- PROBLEM REQUIREMENTS
Extract, exactly as written, each line from the start of the records below to the line containing "- En este caso esta operacion tomo un 29.36%", both ends included; drop the pictures.

- SUPPLIED ENTRIES

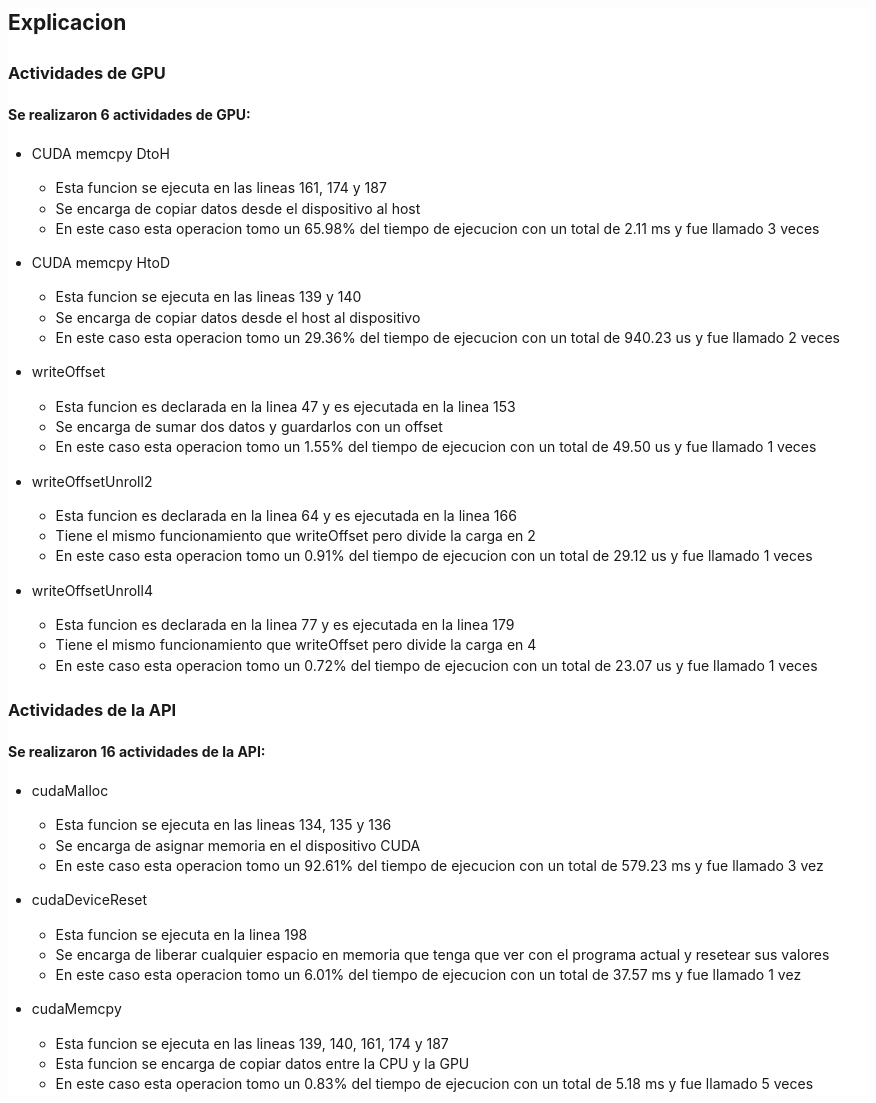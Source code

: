 ## Explicacion
### Actividades de GPU
#### Se realizaron 6 actividades de GPU:
- CUDA memcpy DtoH
    - Esta funcion se ejecuta en las lineas 161, 174 y 187
    - Se encarga de copiar datos desde el dispositivo al host
    - En este caso esta operacion tomo un 65.98% del tiempo de ejecucion con un total de 2.11 ms y fue llamado 3 veces

- CUDA memcpy HtoD
    - Esta funcion se ejecuta en las lineas 139 y 140
    - Se encarga de copiar datos desde el host al dispositivo
    - En este caso esta operacion tomo un 29.36% del tiempo de ejecucion con un total de 940.23 us y fue llamado 2 veces

- writeOffset
    - Esta funcion es declarada en la linea 47 y es ejecutada en la linea 153
    - Se encarga de sumar dos datos y guardarlos con un offset
    - En este caso esta operacion tomo un 1.55% del tiempo de ejecucion con un total de 49.50 us y fue llamado 1 veces

- writeOffsetUnroll2
    - Esta funcion es declarada en la linea 64 y es ejecutada en la linea 166
    - Tiene el mismo funcionamiento que writeOffset pero divide la carga en 2
    - En este caso esta operacion tomo un 0.91% del tiempo de ejecucion con un total de 29.12 us y fue llamado 1 veces

- writeOffsetUnroll4
    - Esta funcion es declarada en la linea 77 y es ejecutada en la linea 179
    - Tiene el mismo funcionamiento que writeOffset pero divide la carga en 4
    - En este caso esta operacion tomo un 0.72% del tiempo de ejecucion con un total de 23.07 us y fue llamado 1 veces

### Actividades de la API
#### Se realizaron 16 actividades de la API:
- cudaMalloc
    - Esta funcion se ejecuta en las lineas 134, 135 y 136
    - Se encarga de asignar memoria en el dispositivo CUDA
    - En este caso esta operacion tomo un 92.61% del tiempo de ejecucion con un total de 579.23 ms y fue llamado 3 vez

- cudaDeviceReset
    - Esta funcion se ejecuta en la linea 198
    - Se encarga de liberar cualquier espacio en memoria que tenga que ver con el programa actual y resetear sus valores
    - En este caso esta operacion tomo un 6.01% del tiempo de ejecucion con un total de 37.57 ms y fue llamado 1 vez

- cudaMemcpy
    - Esta funcion se ejecuta en las lineas 139, 140, 161, 174 y 187
    - Esta funcion se encarga de copiar datos entre la CPU y la GPU
    - En este caso esta operacion tomo un 0.83% del tiempo de ejecucion con un total de 5.18 ms y fue llamado 5 veces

- RESULT OF THIS EXERCISE
Source code

: ## Explicacion
### Actividades de GPU
#### Se realizaron 6 actividades de GPU:
- CUDA memcpy DtoH
    - Esta funcion se ejecuta en las lineas 161, 174 y 187
    - Se encarga de copiar datos desde el dispositivo al host
    - En este caso esta operacion tomo un 65.98% del tiempo de ejecucion con un total de 2.11 ms y fue llamado 3 veces

- CUDA memcpy HtoD
    - Esta funcion se ejecuta en las lineas 139 y 140
    - Se encarga de copiar datos desde el host al dispositivo
    - En este caso esta operacion tomo un 29.36% del tiempo de ejecucion con un total de 940.23 us y fue llamado 2 veces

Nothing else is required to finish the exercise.